Fun fact: Computational notebooks share the metaphor of laboratory notebooks in science.
In a laboratory, scientific researchers keep rigorous notebooks documenting their experiments - the intent, hypothesis, methods, and results. When ready, they transform these documented results into figures for scientific papers.
Computational notebooks (which emerged from interactive computing in 1988) serve a similar function for code-based analysis. They became valuable tools in data science and later data engineering. Now, in Microsoft Fabric, notebooks are ubiquitous – anyone can use them, so long as you're willing to brave the "world of code".
So… in a way, we're all becoming more like scientists. Cool, right?
Now we have established what a notebook is: an interactive document for you to write and run code to do a variety of things. But as someone who works with Power BI, why should you care? Especially if you do not know or write code like Spark or Python?
First, we should briefly introduce Semantic Link and Semantic Link Labs.
What are Semantic Link and Semantic Link Labs?
These are libraries from Microsoft that you can only use in Fabric notebooks. These libraries contain functions that make it easier for you to do a variety of things in Fabric and Power BI with your items and data. For instance, you can connect to semantic models (thus the name Semantic Link).
- Semantic Link is the original, official library from Microsoft that contains the core functionality.
- Semantic Link Labs is like an “expansion pack” library that extends Semantic Link and includes many simple and creative functions to do useful things in Power BI. We have Semantic Link Labs thanks to the pioneering effort of Michael Kovalsky, who has delivered a great deal of other useful things to the Power BI community.
We explain more about what you can do with Semantic Link and Semantic Link Labs, below.
Why should a “Power BI person” care about notebooks?
Notebooks help you be productive and do things that you couldn’t do without them.

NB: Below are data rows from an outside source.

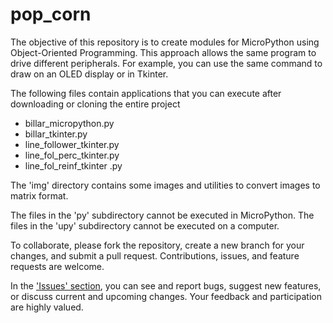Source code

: # pop_corn
The objective of this repository is to create modules for MicroPython using Object-Oriented Programming. This approach allows the same program to drive different peripherals. For example, you can use the same command to draw on an OLED display or in Tkinter.

The following files contain applications that you can execute after downloading or cloning the entire project
* billar_micropython.py                             
* billar_tkinter.py                                                                          
* line_follower_tkinter.py                                             
* line_fol_perc_tkinter.py                                             
* line_fol_reinf_tkinter .py                                           
                                             

The 'img' directory contains some images and utilities to convert images to matrix format.

The files in the 'py' subdirectory cannot be executed in MicroPython.
The files in the 'upy' subdirectory cannot be executed on a computer.

To collaborate, please fork the repository, create a new branch for your changes, and submit a pull request. Contributions, issues, and feature requests are welcome.

In the ['Issues' section](https://github.com/GerardoMunoz/pop_corn/issues), you can see and report bugs, suggest new features, or discuss current and upcoming changes. Your feedback and participation are highly valued.
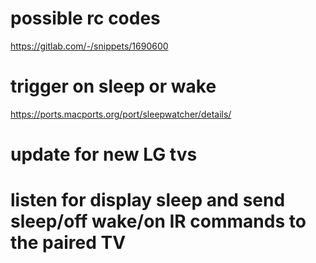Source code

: 
# possible rc codes
https://gitlab.com/-/snippets/1690600

# trigger on sleep or wake
https://ports.macports.org/port/sleepwatcher/details/

# update for new LG tvs
# listen for display sleep and send sleep/off wake/on IR commands to the paired TV

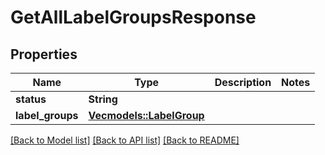 # GetAllLabelGroupsResponse

## Properties

Name | Type | Description | Notes
------------ | ------------- | ------------- | -------------
**status** | **String** |  | 
**label_groups** | [**Vec<models::LabelGroup>**](LabelGroup.md) |  | 

[[Back to Model list]](../README.md#documentation-for-models) [[Back to API list]](../README.md#documentation-for-api-endpoints) [[Back to README]](../README.md)


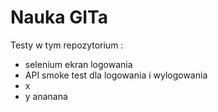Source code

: # Nauka GITa

Testy w tym repozytorium :
- selenium ekran logowania
- API smoke test dla logowania i wylogowania
- x
- y
ananana
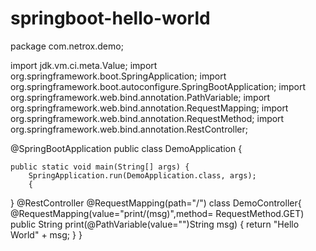 # springboot-hello-world
package com.netrox.demo;

import jdk.vm.ci.meta.Value;
import org.springframework.boot.SpringApplication;
import org.springframework.boot.autoconfigure.SpringBootApplication;
import org.springframework.web.bind.annotation.PathVariable;
import org.springframework.web.bind.annotation.RequestMapping;
import org.springframework.web.bind.annotation.RequestMethod;
import org.springframework.web.bind.annotation.RestController;

@SpringBootApplication
public class DemoApplication {

    public static void main(String[] args) {
        SpringApplication.run(DemoApplication.class, args);
        {

}
@RestController
@RequestMapping(path="/")
class DemoController{
    @RequestMapping(value="print/(msg)",method= RequestMethod.GET)
    public String print(@PathVariable(value="")String msg) {
        return "Hello World" + msg;
    }
    }
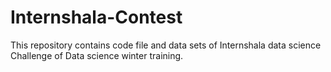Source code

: # Internshala-Contest
This repository contains code file and data sets of Internshala data science Challenge of Data science winter training. 
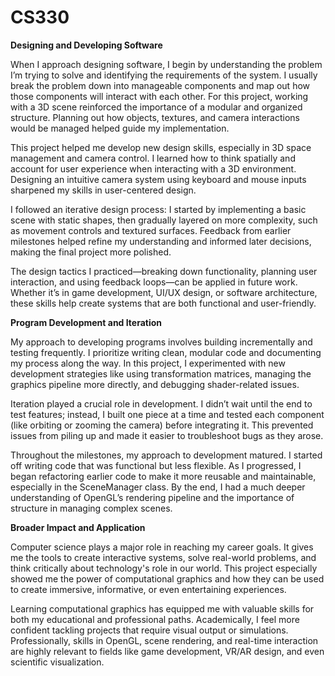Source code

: # CS330

**Designing and Developing Software**

When I approach designing software, I begin by understanding the problem I’m trying to solve and identifying the requirements of the system. I usually break the problem down into manageable components and map out how those components will interact with each other. For this project, working with a 3D scene reinforced the importance of a modular and organized structure. Planning out how objects, textures, and camera interactions would be managed helped guide my implementation.

This project helped me develop new design skills, especially in 3D space management and camera control. I learned how to think spatially and account for user experience when interacting with a 3D environment. Designing an intuitive camera system using keyboard and mouse inputs sharpened my skills in user-centered design.

I followed an iterative design process: I started by implementing a basic scene with static shapes, then gradually layered on more complexity, such as movement controls and textured surfaces. Feedback from earlier milestones helped refine my understanding and informed later decisions, making the final project more polished.

The design tactics I practiced—breaking down functionality, planning user interaction, and using feedback loops—can be applied in future work. Whether it’s in game development, UI/UX design, or software architecture, these skills help create systems that are both functional and user-friendly.

**Program Development and Iteration**

My approach to developing programs involves building incrementally and testing frequently. I prioritize writing clean, modular code and documenting my process along the way. In this project, I experimented with new development strategies like using transformation matrices, managing the graphics pipeline more directly, and debugging shader-related issues.

Iteration played a crucial role in development. I didn’t wait until the end to test features; instead, I built one piece at a time and tested each component (like orbiting or zooming the camera) before integrating it. This prevented issues from piling up and made it easier to troubleshoot bugs as they arose.

Throughout the milestones, my approach to development matured. I started off writing code that was functional but less flexible. As I progressed, I began refactoring earlier code to make it more reusable and maintainable, especially in the SceneManager class. By the end, I had a much deeper understanding of OpenGL’s rendering pipeline and the importance of structure in managing complex scenes.

**Broader Impact and Application**

Computer science plays a major role in reaching my career goals. It gives me the tools to create interactive systems, solve real-world problems, and think critically about technology's role in our world. This project especially showed me the power of computational graphics and how they can be used to create immersive, informative, or even entertaining experiences.

Learning computational graphics has equipped me with valuable skills for both my educational and professional paths. Academically, I feel more confident tackling projects that require visual output or simulations. Professionally, skills in OpenGL, scene rendering, and real-time interaction are highly relevant to fields like game development, VR/AR design, and even scientific visualization.
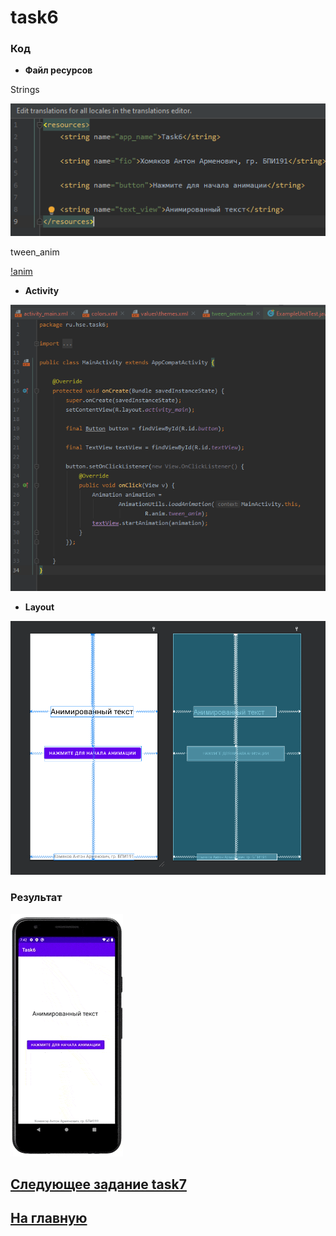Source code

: # task6
### Код 

* **Файл ресурсов**

Strings

![str](https://github.com/antonkhmv/android_dz/blob/main/task6/img/str.png)

tween_anim

[!anim](https://github.com/antonkhmv/android_dz/blob/main/task6/img/tween_anim.png)

* **Activity**

![main](https://github.com/antonkhmv/android_dz/blob/main/task6/img/main.png)

* **Layout**


![main_lay](https://github.com/antonkhmv/android_dz/blob/main/task6/img/main_lay.png)

### Результат

![res](https://github.com/antonkhmv/android_dz/blob/main/task6/img/res.gif)

## [Следующее задание task7](../task7)

## [На главную](/../../)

With a notebook, you have more options to solve the problems and annoyances that you’ll face when working with reports and models in Power BI. Ultimately, this can save you time and avoid headaches. But beyond that, notebooks can also open many new possibilities for solving problems that you simply can’t solve with Power BI, alone.
We’re trying to keep this brief, so here’s a list:
- Easier use of the Power BI and Fabric APIs: Before notebooks, if you wanted to do something simple like count the number of reports or models, get model refresh history, or figure out how many people were Exporting to Excel, then you had to use the APIs. That meant that you had to jump through all these technical hoops doing things like app registration and then figure out what endpoints to use, and then send and handle the payloads to get something useful. It was a pain in the ass, especially if you do not have a technical background. Now, with Semantic Link Labs, you can just use one line of Python code to get this information… no special steps or technical backflips through the Azure Portal required… thank god. Here are just a few things you can do with this information:
- Perform audits of your Power BI tenant.
- Set up automated solutions for monitoring.
- Set up customized solutions for report usage and adoption tracking.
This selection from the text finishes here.